A spotlight on STEM projects by Baltimore City students

In SABES STEM Showcase, students in local elementary and middle schools share their designs and innovations

SABES showcase

Credit: Phil Laubner

Na'zhiy Dorsey loves to eat lunch at school. It's a time not only to quell a grumbling tummy with a sandwich or chicken nuggets, but also to relax a little and chat with friends. What she didn't love, however, were the sometimes dirty windows in the Furman L. Templeton Elementary School cafeteria.

"I would want to look out the windows, but they had dirt and stuff on them," said that third-grader.
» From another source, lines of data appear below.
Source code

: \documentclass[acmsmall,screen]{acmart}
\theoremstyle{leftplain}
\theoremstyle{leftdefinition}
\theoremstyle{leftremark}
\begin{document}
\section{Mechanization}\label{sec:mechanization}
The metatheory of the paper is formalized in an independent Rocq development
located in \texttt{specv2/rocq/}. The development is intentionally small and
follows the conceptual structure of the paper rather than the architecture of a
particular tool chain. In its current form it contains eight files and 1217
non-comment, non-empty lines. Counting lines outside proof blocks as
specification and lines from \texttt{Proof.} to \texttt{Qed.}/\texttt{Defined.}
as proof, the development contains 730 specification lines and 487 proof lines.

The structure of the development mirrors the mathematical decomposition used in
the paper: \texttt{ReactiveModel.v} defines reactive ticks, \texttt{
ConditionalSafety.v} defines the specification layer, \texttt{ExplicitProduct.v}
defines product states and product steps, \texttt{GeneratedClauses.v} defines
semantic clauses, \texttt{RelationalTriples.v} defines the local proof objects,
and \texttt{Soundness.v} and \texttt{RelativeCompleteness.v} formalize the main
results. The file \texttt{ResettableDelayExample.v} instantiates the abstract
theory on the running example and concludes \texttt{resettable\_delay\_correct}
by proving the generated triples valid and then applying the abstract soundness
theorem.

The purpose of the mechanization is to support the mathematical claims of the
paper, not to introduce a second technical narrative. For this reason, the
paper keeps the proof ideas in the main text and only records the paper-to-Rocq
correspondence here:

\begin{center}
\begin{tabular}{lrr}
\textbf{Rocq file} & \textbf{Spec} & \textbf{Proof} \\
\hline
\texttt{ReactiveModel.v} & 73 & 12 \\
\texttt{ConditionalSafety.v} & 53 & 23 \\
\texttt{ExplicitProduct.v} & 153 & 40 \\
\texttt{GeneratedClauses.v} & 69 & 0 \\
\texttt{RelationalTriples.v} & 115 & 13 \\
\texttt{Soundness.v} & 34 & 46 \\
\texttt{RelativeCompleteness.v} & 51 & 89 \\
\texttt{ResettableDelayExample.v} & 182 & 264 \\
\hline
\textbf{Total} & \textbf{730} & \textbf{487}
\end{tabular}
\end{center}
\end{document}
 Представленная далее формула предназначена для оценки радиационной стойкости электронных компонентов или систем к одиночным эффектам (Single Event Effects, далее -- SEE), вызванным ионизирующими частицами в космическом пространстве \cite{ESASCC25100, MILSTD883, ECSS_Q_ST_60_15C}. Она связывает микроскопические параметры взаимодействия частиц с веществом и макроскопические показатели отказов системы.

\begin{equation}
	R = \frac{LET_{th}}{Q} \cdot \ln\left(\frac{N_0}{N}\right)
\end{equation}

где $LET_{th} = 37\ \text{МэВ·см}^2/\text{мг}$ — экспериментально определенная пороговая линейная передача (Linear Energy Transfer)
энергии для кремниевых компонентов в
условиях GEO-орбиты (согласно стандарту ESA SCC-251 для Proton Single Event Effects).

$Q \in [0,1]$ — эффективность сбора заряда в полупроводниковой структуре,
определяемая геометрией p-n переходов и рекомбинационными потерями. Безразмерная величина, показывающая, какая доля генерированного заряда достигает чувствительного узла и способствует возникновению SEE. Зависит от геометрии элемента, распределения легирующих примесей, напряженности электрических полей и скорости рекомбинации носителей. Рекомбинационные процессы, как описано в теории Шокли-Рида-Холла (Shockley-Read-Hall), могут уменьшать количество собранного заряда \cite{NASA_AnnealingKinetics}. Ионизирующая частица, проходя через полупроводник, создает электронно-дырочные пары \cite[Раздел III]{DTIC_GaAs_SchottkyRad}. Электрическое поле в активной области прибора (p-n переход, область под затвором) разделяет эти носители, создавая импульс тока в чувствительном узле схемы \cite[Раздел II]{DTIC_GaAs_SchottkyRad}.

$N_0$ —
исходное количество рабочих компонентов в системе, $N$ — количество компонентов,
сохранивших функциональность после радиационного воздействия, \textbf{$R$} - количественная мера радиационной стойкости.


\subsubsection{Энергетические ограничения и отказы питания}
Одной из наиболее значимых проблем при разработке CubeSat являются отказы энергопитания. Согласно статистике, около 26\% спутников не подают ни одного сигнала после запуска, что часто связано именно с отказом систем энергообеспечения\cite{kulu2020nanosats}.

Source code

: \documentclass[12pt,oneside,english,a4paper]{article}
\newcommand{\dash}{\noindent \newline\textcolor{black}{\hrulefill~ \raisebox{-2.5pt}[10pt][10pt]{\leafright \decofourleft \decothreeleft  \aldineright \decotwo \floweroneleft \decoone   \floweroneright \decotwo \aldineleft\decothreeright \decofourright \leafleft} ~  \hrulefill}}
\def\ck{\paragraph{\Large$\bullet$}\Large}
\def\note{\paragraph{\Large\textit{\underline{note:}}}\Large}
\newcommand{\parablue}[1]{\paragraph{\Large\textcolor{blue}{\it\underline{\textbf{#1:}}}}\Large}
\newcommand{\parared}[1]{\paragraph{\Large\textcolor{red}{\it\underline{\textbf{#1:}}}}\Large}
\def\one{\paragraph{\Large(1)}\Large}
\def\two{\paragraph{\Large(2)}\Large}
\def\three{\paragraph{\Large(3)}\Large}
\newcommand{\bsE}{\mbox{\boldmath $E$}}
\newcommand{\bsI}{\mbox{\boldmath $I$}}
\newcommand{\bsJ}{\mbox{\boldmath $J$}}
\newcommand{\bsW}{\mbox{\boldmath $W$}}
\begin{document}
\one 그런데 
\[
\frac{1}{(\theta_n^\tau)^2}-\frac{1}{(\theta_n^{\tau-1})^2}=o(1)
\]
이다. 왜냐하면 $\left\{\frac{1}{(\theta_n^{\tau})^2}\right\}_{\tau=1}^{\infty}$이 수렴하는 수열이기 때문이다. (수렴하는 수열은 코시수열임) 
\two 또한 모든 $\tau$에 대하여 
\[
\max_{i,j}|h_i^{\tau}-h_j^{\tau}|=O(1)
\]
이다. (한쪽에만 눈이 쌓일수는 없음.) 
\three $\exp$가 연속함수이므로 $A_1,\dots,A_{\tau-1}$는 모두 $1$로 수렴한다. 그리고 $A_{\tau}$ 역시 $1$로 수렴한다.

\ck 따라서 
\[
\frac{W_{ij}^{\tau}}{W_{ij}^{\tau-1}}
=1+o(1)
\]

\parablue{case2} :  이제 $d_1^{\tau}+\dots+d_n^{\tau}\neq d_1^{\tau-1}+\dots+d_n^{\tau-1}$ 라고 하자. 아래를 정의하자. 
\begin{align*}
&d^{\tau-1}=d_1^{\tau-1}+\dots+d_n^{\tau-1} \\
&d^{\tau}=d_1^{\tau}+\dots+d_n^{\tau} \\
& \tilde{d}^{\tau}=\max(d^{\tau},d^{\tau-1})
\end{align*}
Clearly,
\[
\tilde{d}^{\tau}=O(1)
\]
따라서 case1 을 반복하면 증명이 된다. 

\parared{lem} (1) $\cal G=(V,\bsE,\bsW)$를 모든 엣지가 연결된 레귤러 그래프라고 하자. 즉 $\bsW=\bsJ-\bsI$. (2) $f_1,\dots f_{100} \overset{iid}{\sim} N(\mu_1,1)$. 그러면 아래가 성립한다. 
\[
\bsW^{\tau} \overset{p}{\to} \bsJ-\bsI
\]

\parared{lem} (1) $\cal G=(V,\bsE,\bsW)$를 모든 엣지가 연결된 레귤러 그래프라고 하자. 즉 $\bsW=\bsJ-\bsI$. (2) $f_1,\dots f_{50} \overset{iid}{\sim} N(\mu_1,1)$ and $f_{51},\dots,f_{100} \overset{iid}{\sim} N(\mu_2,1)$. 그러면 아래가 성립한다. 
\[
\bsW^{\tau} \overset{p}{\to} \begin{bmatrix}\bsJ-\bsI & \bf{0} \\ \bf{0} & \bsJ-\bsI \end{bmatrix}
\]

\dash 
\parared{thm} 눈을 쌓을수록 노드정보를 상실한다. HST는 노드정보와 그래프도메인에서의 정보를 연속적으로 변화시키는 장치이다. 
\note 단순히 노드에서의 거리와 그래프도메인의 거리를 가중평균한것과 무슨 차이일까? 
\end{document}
So Dorsey and some of her classmates at the school in Baltimore City's Upton community took matters into their own hands, designing, and building the "BPB Cleaner," a robotic brush equipped with a battery and tiny motor that produce a chugging motion that scrubs away dirt and grime with very little human effort.

Na’zhiy Dorsey

Image caption: Na’zhiy Dorsey shows the scrubbing device she helped design to clean the windows of her school

Image credit: Phil Laubner

That project was one of dozens of student-conceived-and-built devices on display at this year's SABES STEM Showcase, held last week at the Columbus Center near Pier V downtown. The annual event spotlights innovative and creative work being done in Baltimore's elementary and middle schools as part of the SABES program, which stands for STEM Achievement in Baltimore Elementary Schools. A partnership between Johns Hopkins University's schools of Engineering and Education and Baltimore City Public Schools, SABES is aimed at strengthening science, technology, engineering, and mathematics achievement in the early grades.

This year's event attracted hundreds of visitors, who browsed displays and watched demonstrations by students from seven city elementary schools, as well as activity stations by organizations including the Chesapeake Bay Foundation and the National Aquarium. The inventions on display are an opportunity to see how SABES students are working to make their own schools and communities better.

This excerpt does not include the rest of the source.